Direct Synthesis of Dual Mo-Based Functional Materials Derived from Molybdenite by Molten Salt Paired Electrolysis

A facile synthesis process that facilitates the industrial-scale production of catalysts is the prerequisite of the hydrogen evolution reaction (HER) industry. Molybdenum-based catalysts are ideal alternatives for precious-metal-based HER materials; however, they remain challenging in scale-up preparation due to the costly and complex Mo sources. Herein, we propose a molten salt paired electrolysis approach to synthesize transition-metal-doped Mo2C catalysts directly from molybdenite (mainly consisting of micrometer-scale MoS2 bulks), an earth-abundant natural Mo ore.
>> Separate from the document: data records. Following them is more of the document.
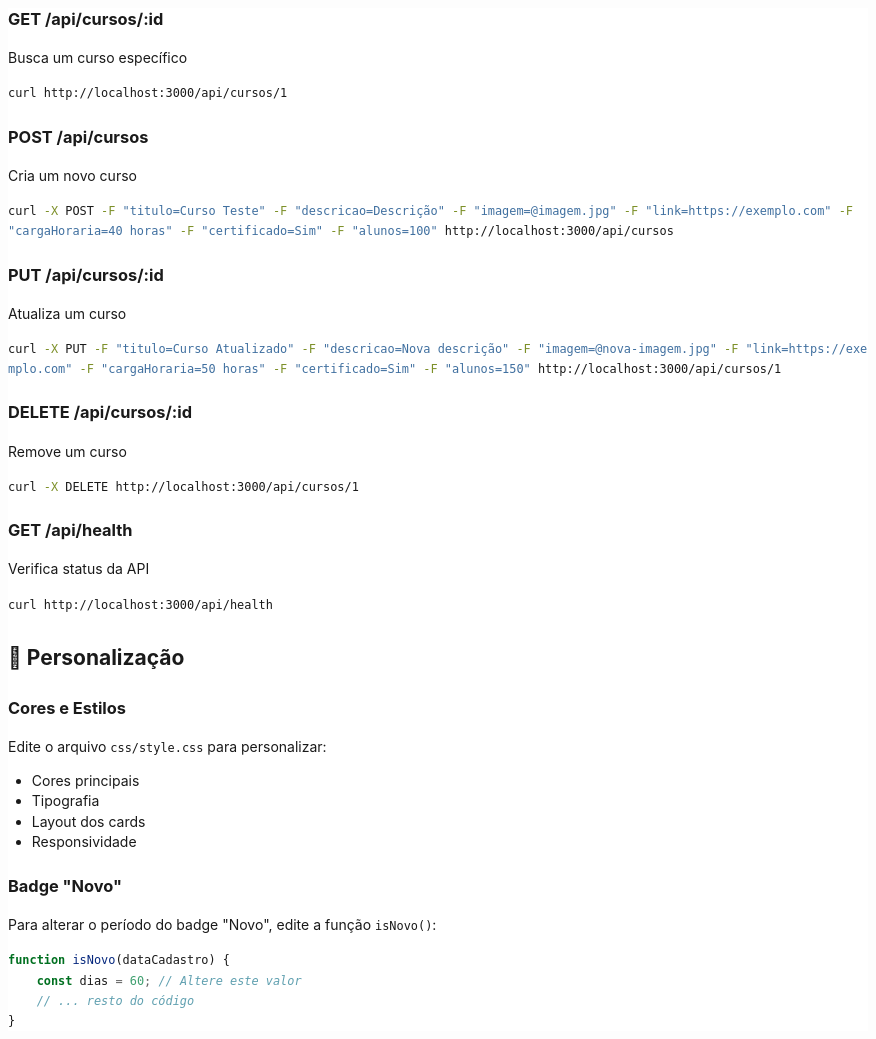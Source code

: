 ### GET /api/cursos/:id
Busca um curso específico
```bash
curl http://localhost:3000/api/cursos/1
```

### POST /api/cursos
Cria um novo curso
```bash
curl -X POST -F "titulo=Curso Teste" -F "descricao=Descrição" -F "imagem=@imagem.jpg" -F "link=https://exemplo.com" -F "cargaHoraria=40 horas" -F "certificado=Sim" -F "alunos=100" http://localhost:3000/api/cursos
```

### PUT /api/cursos/:id
Atualiza um curso
```bash
curl -X PUT -F "titulo=Curso Atualizado" -F "descricao=Nova descrição" -F "imagem=@nova-imagem.jpg" -F "link=https://exemplo.com" -F "cargaHoraria=50 horas" -F "certificado=Sim" -F "alunos=150" http://localhost:3000/api/cursos/1
```

### DELETE /api/cursos/:id
Remove um curso
```bash
curl -X DELETE http://localhost:3000/api/cursos/1
```

### GET /api/health
Verifica status da API
```bash
curl http://localhost:3000/api/health
```

## 🎨 Personalização

### Cores e Estilos
Edite o arquivo `css/style.css` para personalizar:
- Cores principais
- Tipografia
- Layout dos cards
- Responsividade

### Badge "Novo"
Para alterar o período do badge "Novo", edite a função `isNovo()`:
```javascript
function isNovo(dataCadastro) {
    const dias = 60; // Altere este valor
    // ... resto do código
}
```
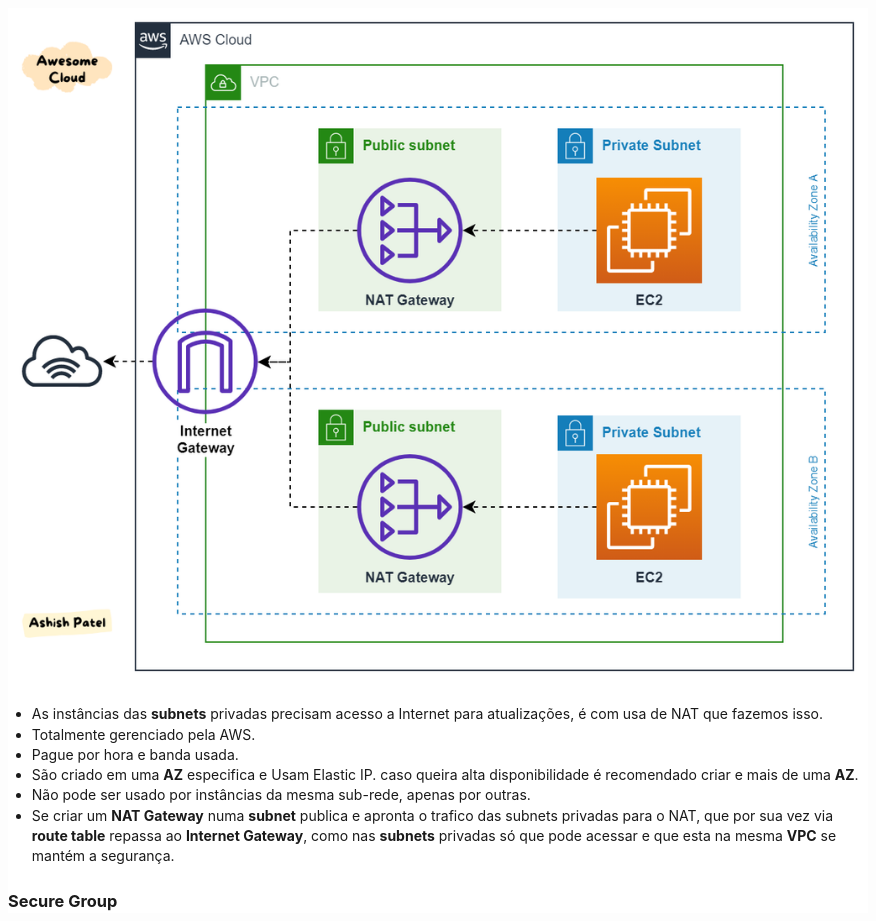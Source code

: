 ![AWS — Difference between Internet Gateway and NAT Gateway | by Ashish Patel  | Awesome Cloud | Medium](assets/1gftv4LSqU_12kRqNwYISJw.png)

- As instâncias das **subnets** privadas precisam acesso a Internet para atualizações, é com usa de NAT que fazemos isso.
- Totalmente gerenciado pela AWS.
- Pague por hora e banda usada.
- São criado em uma **AZ** especifica e Usam Elastic IP. caso queira alta disponibilidade é recomendado criar e mais de uma **AZ**.
- Não pode ser usado por instâncias da mesma sub-rede, apenas por outras.
- Se criar um **NAT Gateway** numa **subnet** publica e apronta o trafico das subnets privadas para o NAT, que por sua vez via **route table** repassa ao **Internet Gateway**,  como nas **subnets** privadas só que pode acessar e que esta na mesma **VPC** se mantém a segurança.

### Secure Group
Unlike Fe-doped Mo2C in which those transition metal dopants are inclined to diffuse into inner planes of Mo2C, this unique synthesis approach leverages the differences in transition metal diffusion energy barriers, ultimately leading to the development of Ni-doped Mo2C catalytic materials with specific Ni-enriched interfaces. Owing to the unique design and structures of the catalyst, the interfacially Ni-enriched Ni-doped Mo2C exhibited promising HER performance and long-term stability. Very interestingly, MoS2 nanoflakes, as side products, can be collected at the anode side while interfacially Ni-enriched Mo2C was concurrently obtained at the cathode side during the electrolytic synthesis process. This work not only deepens our knowledge on constructing active-site-enriched interfaces that are beneficial to HER but also gives clues to upcycling raw materials.